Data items

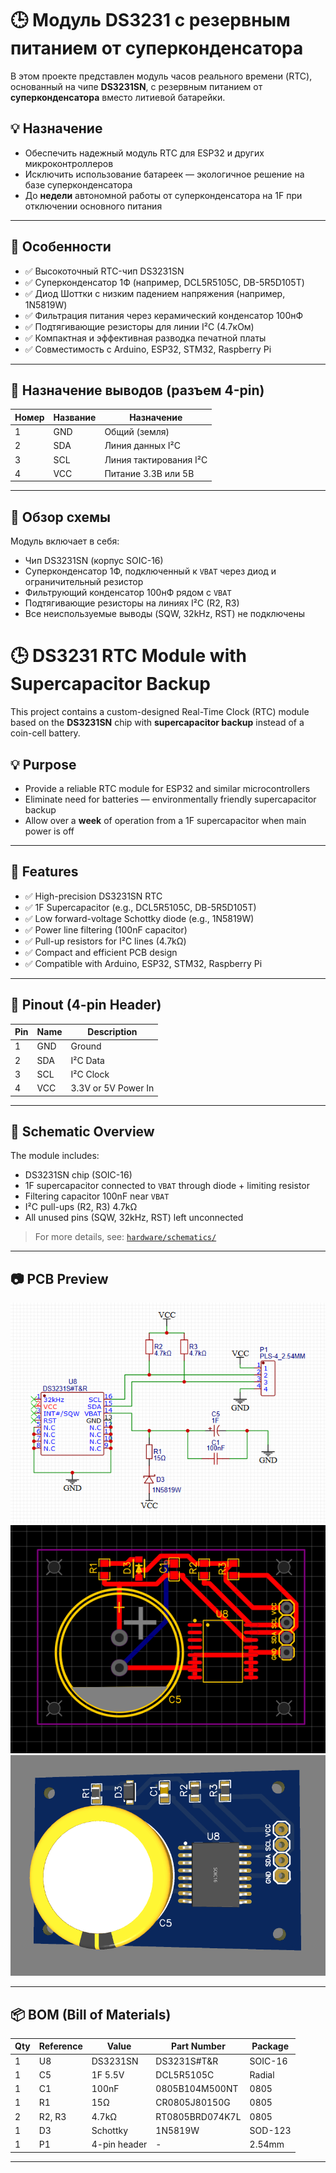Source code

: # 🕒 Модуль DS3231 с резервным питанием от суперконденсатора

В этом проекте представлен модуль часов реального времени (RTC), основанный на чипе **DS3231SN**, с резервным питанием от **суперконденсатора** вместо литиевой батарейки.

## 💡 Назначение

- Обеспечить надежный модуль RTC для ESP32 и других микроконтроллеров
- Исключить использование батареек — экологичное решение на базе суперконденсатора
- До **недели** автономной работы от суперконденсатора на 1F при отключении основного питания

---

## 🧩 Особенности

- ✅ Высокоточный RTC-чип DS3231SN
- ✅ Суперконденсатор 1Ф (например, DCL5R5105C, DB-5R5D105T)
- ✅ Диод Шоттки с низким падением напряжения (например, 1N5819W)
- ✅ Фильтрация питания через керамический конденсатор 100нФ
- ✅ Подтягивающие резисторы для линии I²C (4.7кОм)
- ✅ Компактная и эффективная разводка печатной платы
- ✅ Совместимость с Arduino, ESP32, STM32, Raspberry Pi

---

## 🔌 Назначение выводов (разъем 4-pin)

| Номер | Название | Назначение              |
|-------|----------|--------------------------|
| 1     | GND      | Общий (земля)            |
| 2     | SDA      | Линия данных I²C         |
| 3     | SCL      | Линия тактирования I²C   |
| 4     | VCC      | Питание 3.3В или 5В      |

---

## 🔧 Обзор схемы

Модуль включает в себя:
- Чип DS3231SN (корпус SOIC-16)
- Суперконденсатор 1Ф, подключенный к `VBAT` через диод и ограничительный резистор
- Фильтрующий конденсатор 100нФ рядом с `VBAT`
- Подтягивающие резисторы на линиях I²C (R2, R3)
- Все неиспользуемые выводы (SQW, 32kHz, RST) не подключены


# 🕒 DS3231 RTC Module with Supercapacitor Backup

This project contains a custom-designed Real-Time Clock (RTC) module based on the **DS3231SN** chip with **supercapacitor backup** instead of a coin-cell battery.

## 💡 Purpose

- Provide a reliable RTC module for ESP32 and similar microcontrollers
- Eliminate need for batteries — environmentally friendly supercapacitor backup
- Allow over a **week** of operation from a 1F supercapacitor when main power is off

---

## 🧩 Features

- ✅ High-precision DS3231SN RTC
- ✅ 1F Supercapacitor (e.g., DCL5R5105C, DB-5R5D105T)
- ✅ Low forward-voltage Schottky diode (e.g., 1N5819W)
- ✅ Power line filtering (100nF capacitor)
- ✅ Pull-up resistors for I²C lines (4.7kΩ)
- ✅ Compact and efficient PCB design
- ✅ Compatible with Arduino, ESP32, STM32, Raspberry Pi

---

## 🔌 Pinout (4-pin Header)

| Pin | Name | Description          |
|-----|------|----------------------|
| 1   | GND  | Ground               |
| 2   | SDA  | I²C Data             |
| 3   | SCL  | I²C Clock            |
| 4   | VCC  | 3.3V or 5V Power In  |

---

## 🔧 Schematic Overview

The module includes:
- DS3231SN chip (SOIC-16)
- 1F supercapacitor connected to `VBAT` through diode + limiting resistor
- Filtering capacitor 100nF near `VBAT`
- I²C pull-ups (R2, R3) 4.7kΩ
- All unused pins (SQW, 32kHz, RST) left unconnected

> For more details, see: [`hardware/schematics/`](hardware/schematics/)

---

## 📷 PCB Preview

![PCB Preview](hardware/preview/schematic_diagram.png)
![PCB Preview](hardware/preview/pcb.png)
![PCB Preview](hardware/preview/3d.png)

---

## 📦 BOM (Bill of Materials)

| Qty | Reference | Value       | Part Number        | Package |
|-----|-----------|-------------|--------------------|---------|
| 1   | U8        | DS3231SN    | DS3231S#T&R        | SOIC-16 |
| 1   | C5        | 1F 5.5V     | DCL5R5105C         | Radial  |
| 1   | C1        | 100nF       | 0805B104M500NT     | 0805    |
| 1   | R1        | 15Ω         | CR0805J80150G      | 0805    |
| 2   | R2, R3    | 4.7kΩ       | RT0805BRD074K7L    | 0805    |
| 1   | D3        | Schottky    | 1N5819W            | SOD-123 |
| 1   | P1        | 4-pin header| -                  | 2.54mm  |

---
--
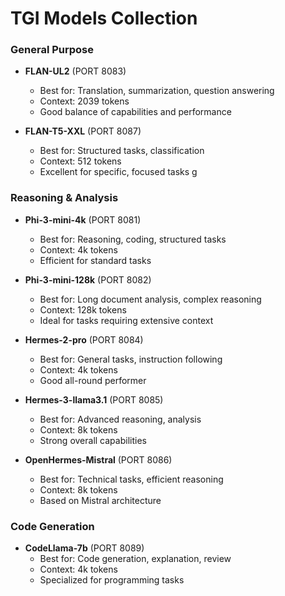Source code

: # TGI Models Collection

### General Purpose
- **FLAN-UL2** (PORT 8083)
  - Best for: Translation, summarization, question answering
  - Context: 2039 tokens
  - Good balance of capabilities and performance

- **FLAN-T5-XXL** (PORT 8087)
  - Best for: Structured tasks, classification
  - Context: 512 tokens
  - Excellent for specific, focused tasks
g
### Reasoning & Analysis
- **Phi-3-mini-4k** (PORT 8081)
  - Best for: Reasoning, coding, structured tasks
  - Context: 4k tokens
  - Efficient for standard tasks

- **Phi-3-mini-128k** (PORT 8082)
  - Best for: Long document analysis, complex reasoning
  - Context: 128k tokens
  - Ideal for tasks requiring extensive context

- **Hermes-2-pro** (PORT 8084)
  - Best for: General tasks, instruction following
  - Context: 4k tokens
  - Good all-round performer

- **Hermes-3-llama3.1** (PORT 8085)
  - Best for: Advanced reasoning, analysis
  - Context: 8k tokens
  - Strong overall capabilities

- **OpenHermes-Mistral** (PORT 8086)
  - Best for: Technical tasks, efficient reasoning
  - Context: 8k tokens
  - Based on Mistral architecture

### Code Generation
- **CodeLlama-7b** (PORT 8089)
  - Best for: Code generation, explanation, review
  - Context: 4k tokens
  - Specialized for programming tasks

## THE TASK
Above are the records; from them, give again exactly the lines from the one containing "- Efficient for standard tasks" to the one containing "- Specialized for programming tasks", both lines included, and nothing more.

## RESULT OF THE EXERCISE
  - Efficient for standard tasks

- **Phi-3-mini-128k** (PORT 8082)
  - Best for: Long document analysis, complex reasoning
  - Context: 128k tokens
  - Ideal for tasks requiring extensive context

- **Hermes-2-pro** (PORT 8084)
  - Best for: General tasks, instruction following
  - Context: 4k tokens
  - Good all-round performer

- **Hermes-3-llama3.1** (PORT 8085)
  - Best for: Advanced reasoning, analysis
  - Context: 8k tokens
  - Strong overall capabilities

- **OpenHermes-Mistral** (PORT 8086)
  - Best for: Technical tasks, efficient reasoning
  - Context: 8k tokens
  - Based on Mistral architecture

### Code Generation
- **CodeLlama-7b** (PORT 8089)
  - Best for: Code generation, explanation, review
  - Context: 4k tokens
  - Specialized for programming tasks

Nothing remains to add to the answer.